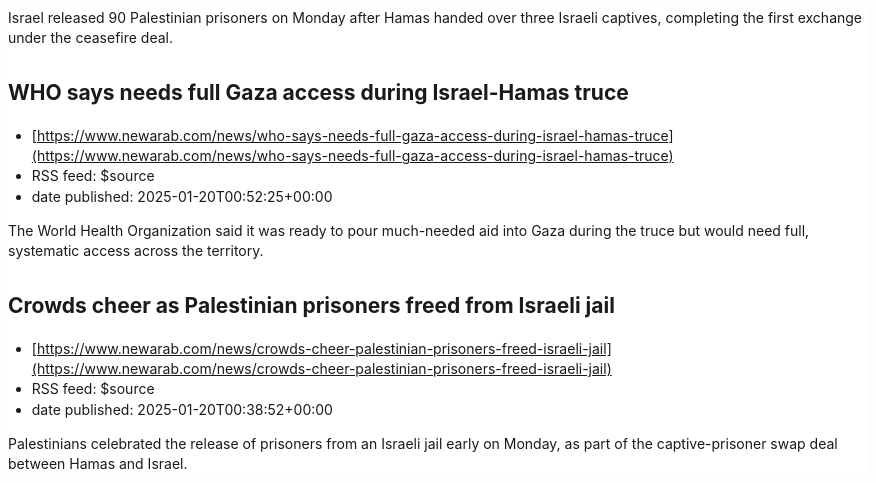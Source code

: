 Israel released 90 Palestinian prisoners on Monday after Hamas handed over three Israeli captives, completing the first exchange under the ceasefire deal.

## WHO says needs full Gaza access during Israel-Hamas truce
 - [https://www.newarab.com/news/who-says-needs-full-gaza-access-during-israel-hamas-truce](https://www.newarab.com/news/who-says-needs-full-gaza-access-during-israel-hamas-truce)
 - RSS feed: $source
 - date published: 2025-01-20T00:52:25+00:00

The World Health Organization said it was ready to pour much-needed aid into Gaza during the truce but would need full, systematic access across the territory.

## Crowds cheer as Palestinian prisoners freed from Israeli jail
 - [https://www.newarab.com/news/crowds-cheer-palestinian-prisoners-freed-israeli-jail](https://www.newarab.com/news/crowds-cheer-palestinian-prisoners-freed-israeli-jail)
 - RSS feed: $source
 - date published: 2025-01-20T00:38:52+00:00

Palestinians celebrated the release of prisoners from an Israeli jail early on Monday, as part of the captive-prisoner swap deal between Hamas and Israel.

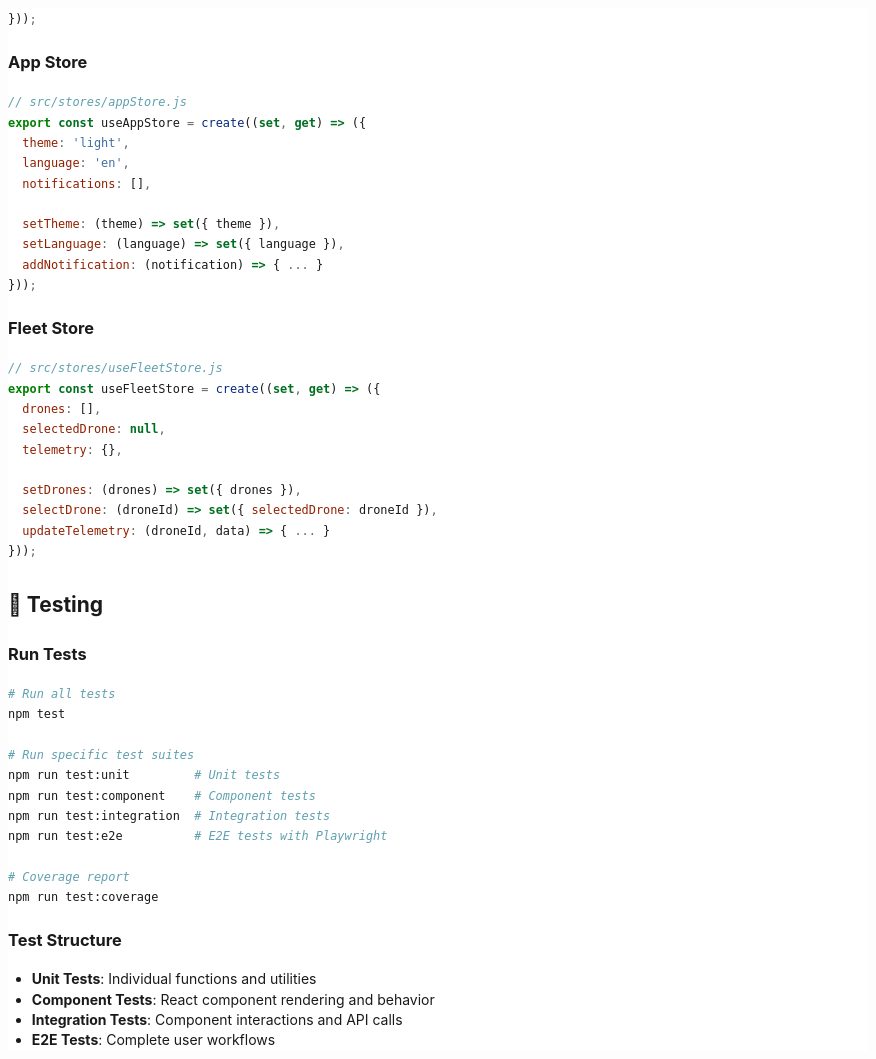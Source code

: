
 ```javascript
}));
```

### **App Store**
```javascript
// src/stores/appStore.js
export const useAppStore = create((set, get) => ({
  theme: 'light',
  language: 'en',
  notifications: [],
  
  setTheme: (theme) => set({ theme }),
  setLanguage: (language) => set({ language }),
  addNotification: (notification) => { ... }
}));
```

### **Fleet Store**
```javascript
// src/stores/useFleetStore.js
export const useFleetStore = create((set, get) => ({
  drones: [],
  selectedDrone: null,
  telemetry: {},
  
  setDrones: (drones) => set({ drones }),
  selectDrone: (droneId) => set({ selectedDrone: droneId }),
  updateTelemetry: (droneId, data) => { ... }
}));
```

## 🧪 Testing

### **Run Tests**
```bash
# Run all tests
npm test

# Run specific test suites
npm run test:unit         # Unit tests
npm run test:component    # Component tests
npm run test:integration  # Integration tests
npm run test:e2e          # E2E tests with Playwright

# Coverage report
npm run test:coverage
```

### **Test Structure**
- **Unit Tests**: Individual functions and utilities
- **Component Tests**: React component rendering and behavior
- **Integration Tests**: Component interactions and API calls
- **E2E Tests**: Complete user workflows
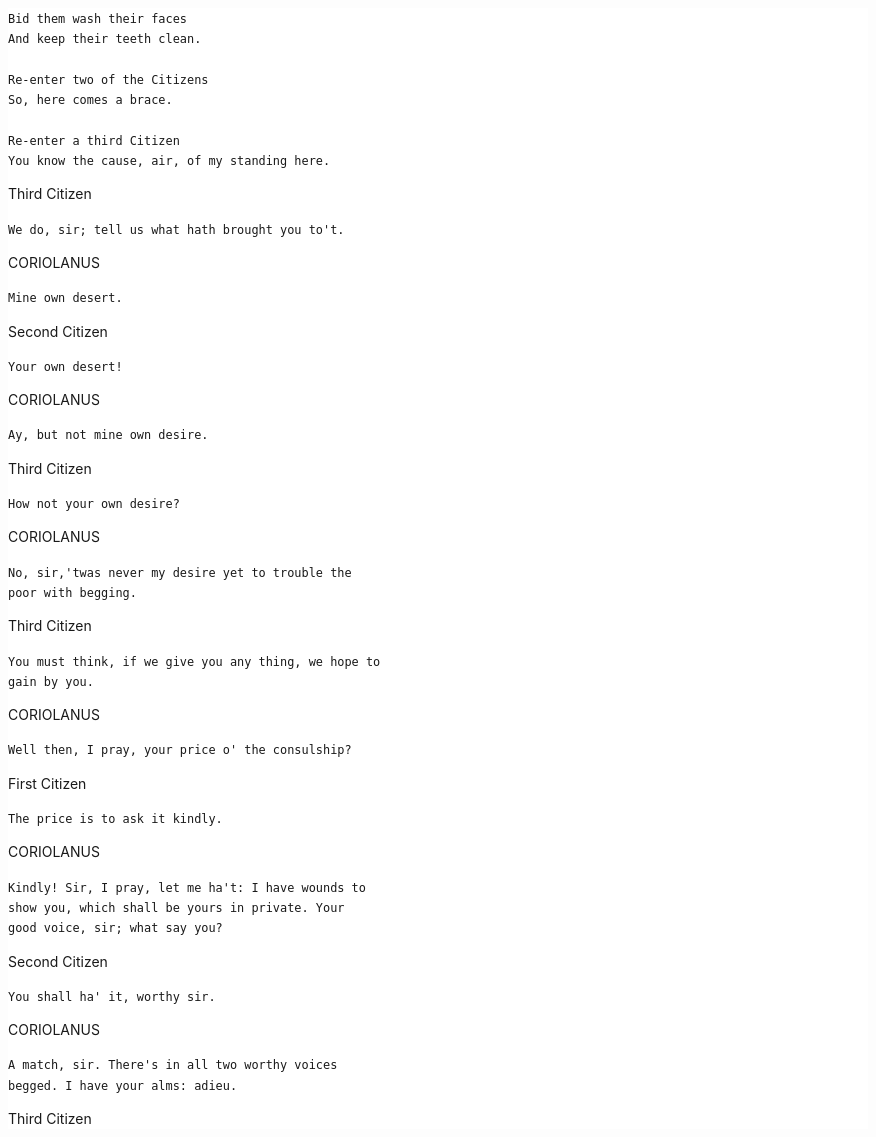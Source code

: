     Bid them wash their faces
    And keep their teeth clean.

    Re-enter two of the Citizens
    So, here comes a brace.

    Re-enter a third Citizen
    You know the cause, air, of my standing here.

Third Citizen

    We do, sir; tell us what hath brought you to't.

CORIOLANUS

    Mine own desert.

Second Citizen

    Your own desert!

CORIOLANUS

    Ay, but not mine own desire.

Third Citizen

    How not your own desire?

CORIOLANUS

    No, sir,'twas never my desire yet to trouble the
    poor with begging.

Third Citizen

    You must think, if we give you any thing, we hope to
    gain by you.

CORIOLANUS

    Well then, I pray, your price o' the consulship?

First Citizen

    The price is to ask it kindly.

CORIOLANUS

    Kindly! Sir, I pray, let me ha't: I have wounds to
    show you, which shall be yours in private. Your
    good voice, sir; what say you?

Second Citizen

    You shall ha' it, worthy sir.

CORIOLANUS

    A match, sir. There's in all two worthy voices
    begged. I have your alms: adieu.

Third Citizen
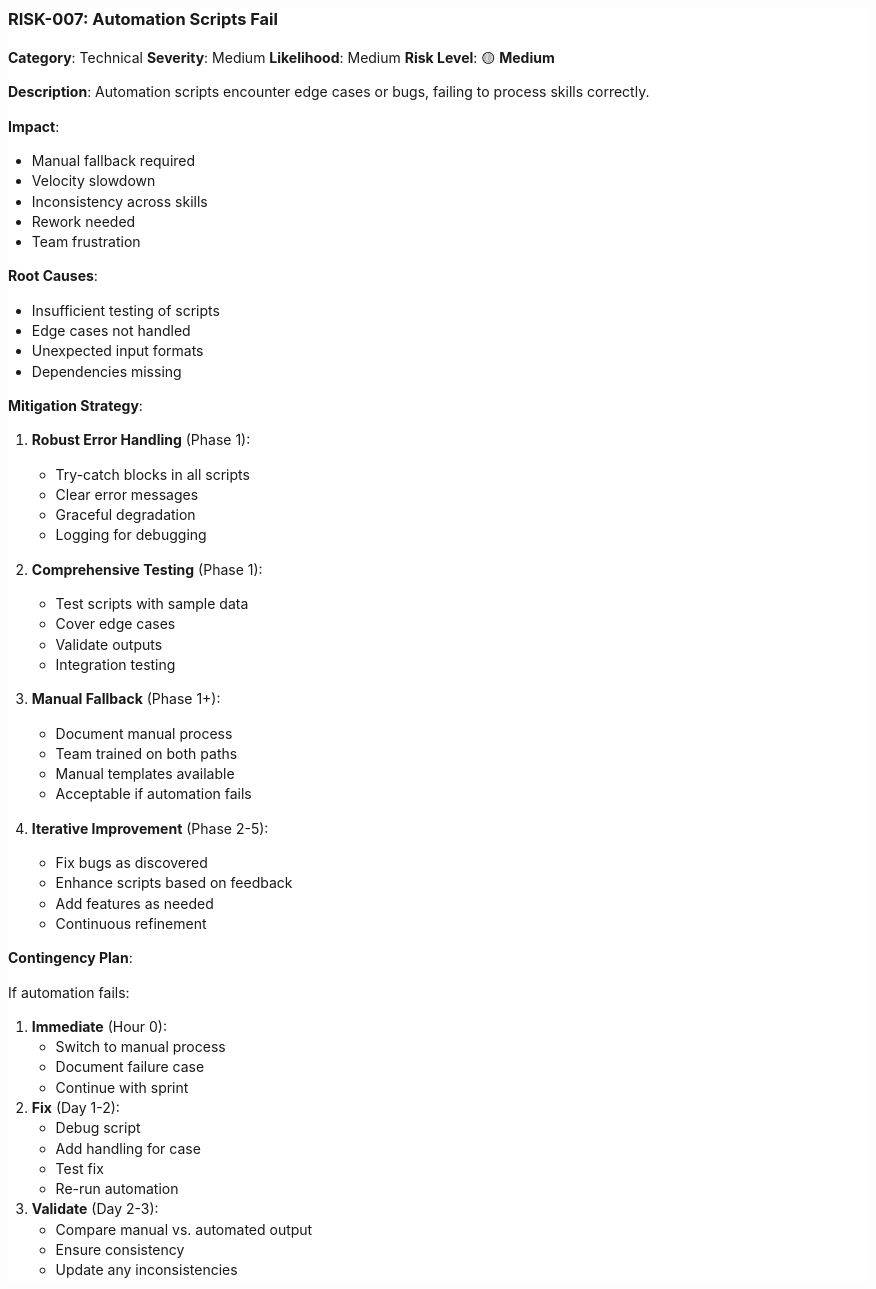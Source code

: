 ### RISK-007: Automation Scripts Fail

**Category**: Technical
**Severity**: Medium
**Likelihood**: Medium
**Risk Level**: 🟡 **Medium**

**Description**: Automation scripts encounter edge cases or bugs, failing to process skills correctly.

**Impact**:
- Manual fallback required
- Velocity slowdown
- Inconsistency across skills
- Rework needed
- Team frustration

**Root Causes**:
- Insufficient testing of scripts
- Edge cases not handled
- Unexpected input formats
- Dependencies missing

**Mitigation Strategy**:

1. **Robust Error Handling** (Phase 1):
   - Try-catch blocks in all scripts
   - Clear error messages
   - Graceful degradation
   - Logging for debugging

2. **Comprehensive Testing** (Phase 1):
   - Test scripts with sample data
   - Cover edge cases
   - Validate outputs
   - Integration testing

3. **Manual Fallback** (Phase 1+):
   - Document manual process
   - Team trained on both paths
   - Manual templates available
   - Acceptable if automation fails

4. **Iterative Improvement** (Phase 2-5):
   - Fix bugs as discovered
   - Enhance scripts based on feedback
   - Add features as needed
   - Continuous refinement

**Contingency Plan**:

If automation fails:
1. **Immediate** (Hour 0):
   - Switch to manual process
   - Document failure case
   - Continue with sprint
2. **Fix** (Day 1-2):
   - Debug script
   - Add handling for case
   - Test fix
   - Re-run automation
3. **Validate** (Day 2-3):
   - Compare manual vs. automated output
   - Ensure consistency
   - Update any inconsistencies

○ ○ ○ ○ ○

Work request. Check the entries above line by line and return each one containing the word "enter".

Result below.
    Re-enter two of the Citizens
    Re-enter a third Citizen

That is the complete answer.